Looking at the options for saving electrical energy in US factories, industry experts say it’s important not only to look at a number of different technologies but also to adopt a new mindset. Premium efficiency electric motors, adjustable speed drives, and both permanent magnet and synchronous reluctance motors are all areas where energy-efficient motor technology is moving ahead. But the real focus should be to emphasize not only best-practices but also a “system versus component view” in targeting how to reduce energy consumption.
“When we look at the whole problem, we really want to look at the system,” John Malinowski, product marketing manager for ABB Baldor, told Design News. “We should be beyond component replacement at this point because it doesn’t do any good to put a 96 percent efficient motor on a 50 percent efficient pump, compressor, fan, or whatever.”

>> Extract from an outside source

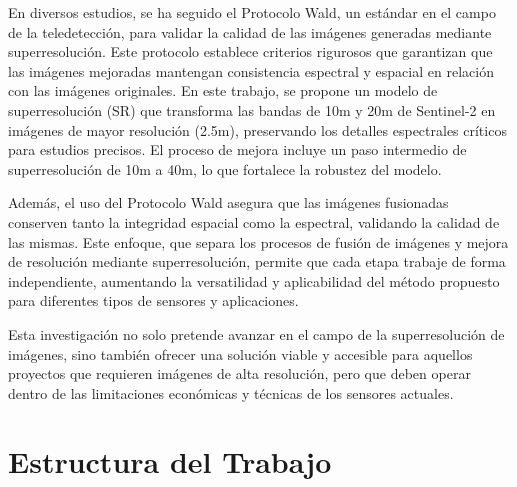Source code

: En diversos estudios, se ha seguido el Protocolo Wald, un estándar en el campo de la teledetección, para validar la calidad de las imágenes generadas mediante superresolución. Este protocolo establece criterios rigurosos que garantizan que las imágenes mejoradas mantengan consistencia espectral y espacial en relación con las imágenes originales. En este trabajo, se propone un modelo de superresolución (SR) que transforma las bandas de 10m y 20m de Sentinel-2 en imágenes de mayor resolución (2.5m), preservando los detalles espectrales críticos para estudios precisos. El proceso de mejora incluye un paso intermedio de superresolución de 10m a 40m, lo que fortalece la robustez del modelo.

Además, el uso del Protocolo Wald asegura que las imágenes fusionadas conserven tanto la integridad espacial como la espectral, validando la calidad de las mismas. Este enfoque, que separa los procesos de fusión de imágenes y mejora de resolución mediante superresolución, permite que cada etapa trabaje de forma independiente, aumentando la versatilidad y aplicabilidad del método propuesto para diferentes tipos de sensores y aplicaciones.

Esta investigación no solo pretende avanzar en el campo de la superresolución de imágenes, sino también ofrecer una solución viable y accesible para aquellos proyectos que requieren imágenes de alta resolución, pero que deben operar dentro de las limitaciones económicas y técnicas de los sensores actuales.

\section{Estructura del Trabajo}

Motor system energy consumption often puts the emphasis on usage by pumps, fans, and compressors, but there are many additional energy saving opportunities that require more of a system view.
(Source: US Department of Energy)
Malinowski said the key is to look all aspects of industrial systems, and even factors as simple as mechanical power transmission. An older double reduction worm gearbox, for example, might be 50 percent to 60 percent efficient. If the gearbox with a 10 HP motor is providing a certain amount of torque to run a conveyor, switching to a helical or helical bevel gearbox that is 95 percent efficient means the 10 HP motor can be replaced with a 5 HP model and eliminate large inefficiencies due to mechanical losses.

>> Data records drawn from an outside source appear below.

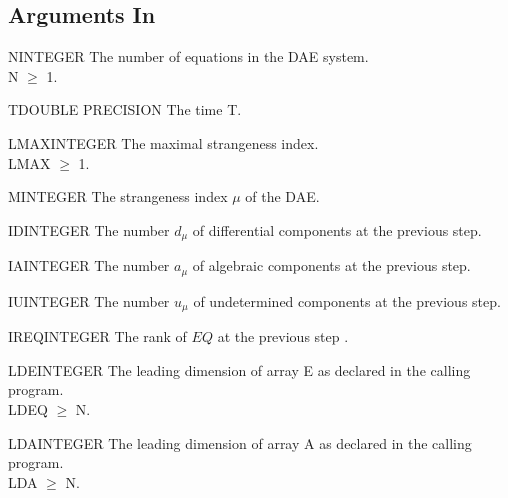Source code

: \subsection{Arguments In}

\begin{entry}{N}{INTEGER}
  The number of equations in the DAE system. \\
  N $\ge$ 1.
\end{entry}

\begin{entry}{T}{DOUBLE PRECISION}
  The time T.
\end{entry}

\begin{entry}{LMAX}{INTEGER}
  The maximal strangeness index.\\
  LMAX $\ge$ 1.
\end{entry}

\begin{entry}{M}{INTEGER}
  The strangeness index $\mu$ of the DAE.
\end{entry}

\begin{entry}{ID}{INTEGER}
  The number $d_{\mu}$ of differential components at the previous step.
\end{entry}

\begin{entry}{IA}{INTEGER}
  The number $a_{\mu}$ of algebraic components at the previous step.
\end{entry}

\begin{entry}{IU}{INTEGER}
  The number $u_{\mu}$ of undetermined components at the previous step.
\end{entry}

\begin{entry}{IREQ}{INTEGER}
  The rank of $EQ$ at the previous step .
\end{entry}

\begin{entry}{LDE}{INTEGER}
  The leading dimension of array E as declared in the calling program.\\
  LDEQ $\ge $ N.
\end{entry}

\begin{entry}{LDA}{INTEGER}
  The leading dimension of array A as declared in the calling program.\\
  LDA $\ge$ N.
\end{entry}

Looking at the system is critical, even though we can look at all of the pump, fan, and variable torque applications that follow the Affinity Law where horsepower changes by the cube of the speed. That low-hanging fruit has been a primary target for a long time, but Malinowski said we still have companies that don’t understand those opportunities.
But even on a constant torque load conveyor if we use system efficiency at the guide, using an adjustable speed drive and the flow of product to work in harmony with other production processes can produce results. Engineers may not be able to track these results on the utility meter, but benchmarking kilowatt-hours per widget produced shows the savings. Servos use more energy than a regular motor because of the inrush current to move quickly, but products are moving between workstations more quickly, and more work is produced per hour.

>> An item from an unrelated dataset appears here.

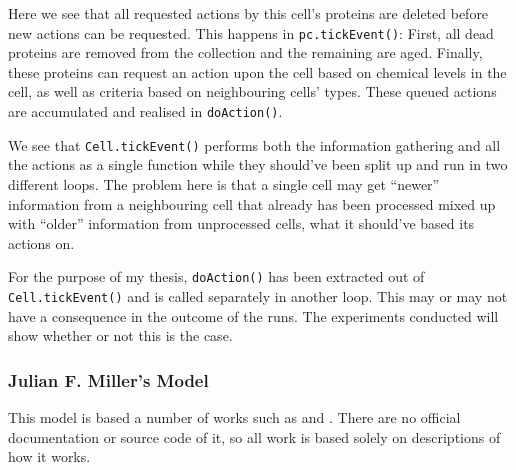 Here we see that all requested actions by this cell's proteins are deleted before new actions can be requested. This happens in \texttt{pc.tickEvent()}: First, all dead proteins are removed from the collection and the remaining are aged. Finally, these proteins can request an action upon the cell based on chemical levels in the cell, as well as criteria based on neighbouring cells' types. These queued actions are accumulated and realised in \texttt{doAction()}.

We see that \texttt{Cell.tickEvent()} performs both the information gathering and all the actions as a single function while they should've been split up and run in two different loops. The problem here is that a single cell may get ``newer'' information from a neighbouring cell that already has been processed mixed up with ``older'' information from unprocessed cells, what it should've based its actions on.

For the purpose of my thesis, \texttt{doAction()} has been extracted out of \texttt{Cell.tickEvent()} and is called separately in another loop. This may or may not have a consequence in the outcome of the runs. The experiments conducted will show whether or not this is the case.


\subsubsection{Julian F. Miller's Model}
This model is based a number of works such as \cite{mteurogp2000} and \cite{ecal2003}. There are no official documentation or source code of it, so all work is based solely on descriptions of how it works.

“We need to develop a different mindset,” Malinowski told us. “That is the trend we see, so that when we look at systems we see anything inside the electrical meter. We have the power distribution transformer, the smart soft starter or drive, motors, and mechanical transmission. Using best-practices, we can raise efficiency and reduce power.”
Part of the problem given our current economy is the reluctance of companies to make “first cost” investments that take time to pay off versus life costs. Motor suppliers point to lifecycle costs of a motor of which only 2 percent is the initial purchase price, versus more than 97 percent for the electricity to operate the motor over its lifetime. The only way to change the electrical contribution is to use the motor less, use a smaller model, or use a more efficient solution.
Malinowski says that especially small and midsized plants still see the electrical bill as something they can’t manage, and view it as a fixed operating cost. While the mindset is changing, smaller companies have fewer resources to emphasize energy management and reduction.
The good news is that most utilities have pro-active programs to emphasize efficiency gains, along with EnergyStar and the US Department of Energy. The key is overcoming inertia especially in an economy where companies are emphasizing ways to create additional business.
Using best-practices, the DOE says industrial plants can save 11 percent to 18 percent on a plant’s electric bill (two-thirds of which is electric motor-driven systems, and in some industries it climbs as high as 90 percent). What company wouldn’t want to reduce that bill by 18 percent or more? The key is mobilizing resources and reaching out to local utilities, plus investigating rebates and incentives that reduce the cost of energy saving upgrades. A good place to start is the US Department of Energy website.